### Stored items
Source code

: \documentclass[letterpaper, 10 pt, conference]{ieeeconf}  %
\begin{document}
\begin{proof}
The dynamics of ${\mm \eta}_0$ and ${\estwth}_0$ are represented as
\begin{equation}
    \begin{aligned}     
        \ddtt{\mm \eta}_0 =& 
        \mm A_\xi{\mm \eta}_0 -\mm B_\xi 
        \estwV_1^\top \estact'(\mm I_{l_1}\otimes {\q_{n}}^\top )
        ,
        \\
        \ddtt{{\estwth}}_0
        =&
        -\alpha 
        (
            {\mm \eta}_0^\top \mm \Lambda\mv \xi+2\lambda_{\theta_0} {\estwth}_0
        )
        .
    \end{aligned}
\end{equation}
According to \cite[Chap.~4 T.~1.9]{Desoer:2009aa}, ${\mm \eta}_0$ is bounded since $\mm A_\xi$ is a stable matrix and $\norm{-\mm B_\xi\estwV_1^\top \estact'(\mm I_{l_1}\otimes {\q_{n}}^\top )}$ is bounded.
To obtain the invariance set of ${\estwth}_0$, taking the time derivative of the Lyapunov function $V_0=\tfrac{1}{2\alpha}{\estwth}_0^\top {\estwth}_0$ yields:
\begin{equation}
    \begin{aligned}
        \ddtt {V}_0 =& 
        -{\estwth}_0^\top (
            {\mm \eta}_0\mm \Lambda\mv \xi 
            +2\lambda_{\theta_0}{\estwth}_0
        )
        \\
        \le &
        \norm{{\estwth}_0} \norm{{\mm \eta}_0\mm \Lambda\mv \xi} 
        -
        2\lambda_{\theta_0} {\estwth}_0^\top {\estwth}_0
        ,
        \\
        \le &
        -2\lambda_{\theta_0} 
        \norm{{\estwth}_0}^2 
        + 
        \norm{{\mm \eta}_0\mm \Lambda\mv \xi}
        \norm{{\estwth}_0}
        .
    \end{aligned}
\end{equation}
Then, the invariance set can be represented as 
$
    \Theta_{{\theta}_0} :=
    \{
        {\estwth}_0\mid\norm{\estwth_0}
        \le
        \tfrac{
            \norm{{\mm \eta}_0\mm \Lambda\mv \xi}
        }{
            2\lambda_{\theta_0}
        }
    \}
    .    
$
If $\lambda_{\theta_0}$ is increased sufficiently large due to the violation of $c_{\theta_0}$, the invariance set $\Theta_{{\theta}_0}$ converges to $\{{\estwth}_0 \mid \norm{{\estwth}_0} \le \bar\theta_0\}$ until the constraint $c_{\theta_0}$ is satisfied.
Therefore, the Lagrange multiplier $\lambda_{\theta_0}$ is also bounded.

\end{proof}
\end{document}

==

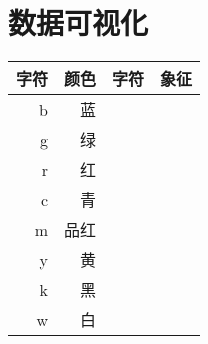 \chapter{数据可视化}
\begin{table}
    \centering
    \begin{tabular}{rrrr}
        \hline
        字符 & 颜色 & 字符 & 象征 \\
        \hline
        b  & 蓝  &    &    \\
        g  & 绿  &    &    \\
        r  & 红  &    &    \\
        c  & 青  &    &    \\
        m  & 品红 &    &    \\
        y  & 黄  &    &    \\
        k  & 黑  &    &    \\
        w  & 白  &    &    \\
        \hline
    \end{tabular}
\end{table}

### Task description
Among the lines above, which hold the word "estwth"? Report each one.

### Written response
The dynamics of ${\mm \eta}_0$ and ${\estwth}_0$ are represented as
        \ddtt{{\estwth}}_0
            {\mm \eta}_0^\top \mm \Lambda\mv \xi+2\lambda_{\theta_0} {\estwth}_0
To obtain the invariance set of ${\estwth}_0$, taking the time derivative of the Lyapunov function $V_0=\tfrac{1}{2\alpha}{\estwth}_0^\top {\estwth}_0$ yields:
        -{\estwth}_0^\top (
            +2\lambda_{\theta_0}{\estwth}_0
        \norm{{\estwth}_0} \norm{{\mm \eta}_0\mm \Lambda\mv \xi} 
        2\lambda_{\theta_0} {\estwth}_0^\top {\estwth}_0
        \norm{{\estwth}_0}^2 
        \norm{{\estwth}_0}
        {\estwth}_0\mid\norm{\estwth_0}
If $\lambda_{\theta_0}$ is increased sufficiently large due to the violation of $c_{\theta_0}$, the invariance set $\Theta_{{\theta}_0}$ converges to $\{{\estwth}_0 \mid \norm{{\estwth}_0} \le \bar\theta_0\}$ until the constraint $c_{\theta_0}$ is satisfied.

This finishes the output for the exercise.